There are also umpires (West is a shoo-in) and others (bet on the beloved Bill White) 

*Mauch managed a very long time and was considered someone that did well with lousy teams. But doing well with lousy teams doesn't translate to wins and he only made the playoffs twice, losing both series he managed. He's kind of become the "ok better than this gets in" line.

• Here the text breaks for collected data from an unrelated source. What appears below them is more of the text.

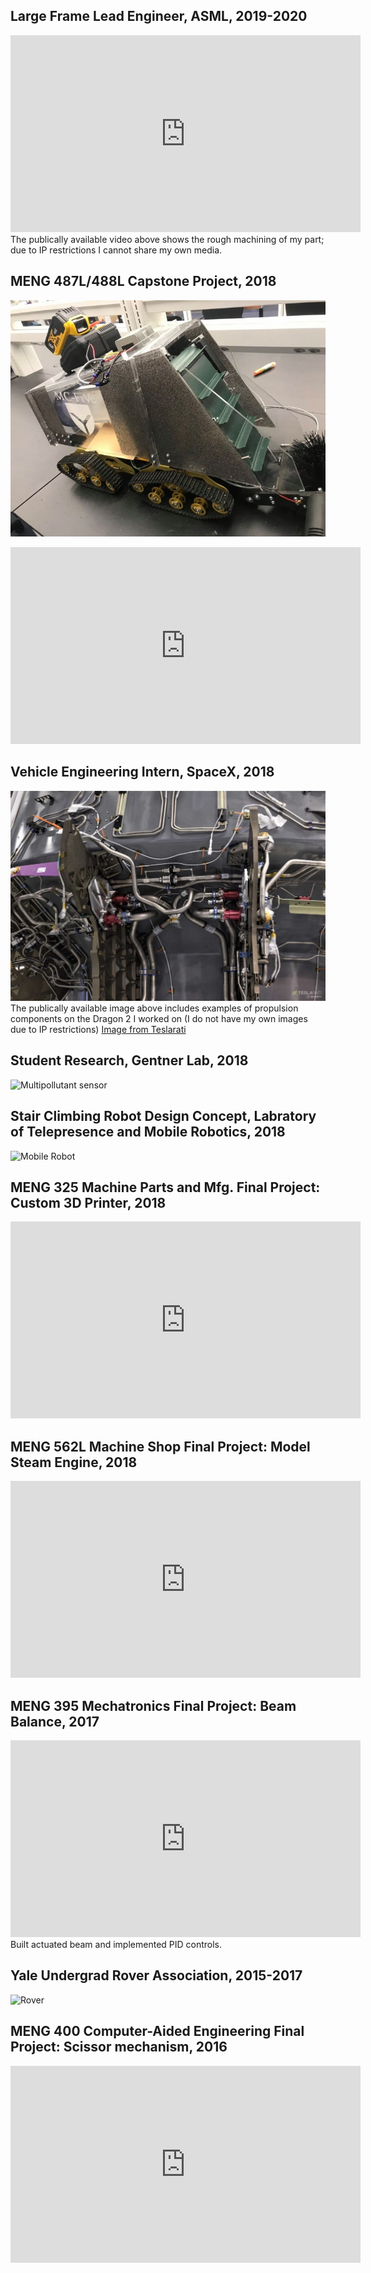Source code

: ## Large Frame Lead Engineer, ASML, 2019-2020
<iframe width="560" height="315" src="https://www.youtube.com/embed/3UsKrDwd37k" frameborder="0" allow="accelerometer; autoplay; clipboard-write; encrypted-media; gyroscope; picture-in-picture" allowfullscreen></iframe>
The publically available video above shows the rough machining of my part; due to IP restrictions I cannot share my own media.

## MENG 487L/488L Capstone Project, 2018
![Final Project](/image_2020-12-09_002156.png)
<iframe width="560" height="315" src="https://www.youtube.com/embed/kytPU9OjL0c" frameborder="0" allow="accelerometer; autoplay; clipboard-write; encrypted-media; gyroscope; picture-in-picture" allowfullscreen></iframe>

## Vehicle Engineering Intern, SpaceX, 2018
![SpaceX Rocket](/image_2020-12-09_004847.png)
The publically available image above includes examples of propulsion components on the Dragon 2 I worked on (I do not have my own images due to IP restrictions)
[Image from Teslarati](https://www.teslarati.com/spacex-crew-dragon-explosion-titanium-fire/)

## Student Research, Gentner Lab, 2018
![Multipollutant sensor](/sensor.png)

## Stair Climbing Robot Design Concept, Labratory of Telepresence and Mobile Robotics, 2018
![Mobile Robot](/s_hlavou.schody.png)
 
## MENG 325 Machine Parts and Mfg. Final Project: Custom 3D Printer, 2018
<iframe width="560" height="315" src="https://www.youtube.com/embed/eGk6nSUrTAs" frameborder="0" allow="accelerometer; autoplay; clipboard-write; encrypted-media; gyroscope; picture-in-picture" allowfullscreen></iframe>

## MENG 562L Machine Shop Final Project: Model Steam Engine, 2018
<iframe width="560" height="315" src="https://www.youtube.com/embed/W5o21o_sNfA" frameborder="0" allow="accelerometer; autoplay; clipboard-write; encrypted-media; gyroscope; picture-in-picture" allowfullscreen></iframe>

## MENG 395 Mechatronics Final Project: Beam Balance, 2017
<iframe width="560" height="315" src="https://www.youtube.com/embed/aijrpa7sMA8" frameborder="0" allow="accelerometer; autoplay; clipboard-write; encrypted-media; gyroscope; picture-in-picture" allowfullscreen></iframe>
Built actuated beam and implemented PID controls.

## Yale Undergrad Rover Association, 2015-2017
![Rover](/image_2020-12-08_014302.png)

## MENG 400 Computer-Aided Engineering Final Project: Scissor mechanism, 2016
<iframe width="560" height="315" src="https://www.youtube.com/embed/0_jr5iVtuok" frameborder="0" allow="accelerometer; autoplay; clipboard-write; encrypted-media; gyroscope; picture-in-picture" allowfullscreen></iframe>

**there are two Negro League managers with higher percentages, one that managed 7 and one 11 years though the seasons noted are half as long if that. There's also a pre-1900 manager with 9 seasons. But the point stands that no one is really close given Davey managed far more games than all these guys. 

Tuesday, October 17, 2023

The Boz must be crazy

Tom Boswell is back, jack! And that's Jack Morris because it's time for takes as bad as Jack Morris being in the Hall of Fame. Boswell pens a piece for the Post that tries to envision a Nats' present that involves keeping Bryce, Trea, and Soto and letting Stras and Rendon go.  In a sense, it's making the best FA deals they could have made avoiding mistakes.

It's an interesting thought experiment that unfortunately Boz doesn't put much thought into.  In his world signing Bryce stops the Nats from winning the 2019 World Series and then the team fails to do any better in 2020-2023 and without the trades of Max & Trea & Soto and the terrible 2022 that gave them the Crews pick in 2023 they have a terrible farm. In his mind they become the Angels of the NL.  But is this really how it would go?  Let's just go with results. 

2019 : 100% signing Bryce likely means they don't sign Corbin and maybe they don't sign / trade for a couple other guys.  Which ones? Dozier? Ok yeah. Anibal. No, they need a starter. One of Gomes/Suzuki? Probably.  But also they maybe let Adams walk and Bryce plays 1B. And they probably don't give Rosenthal 7 million for the worst pitching you've ever seen. 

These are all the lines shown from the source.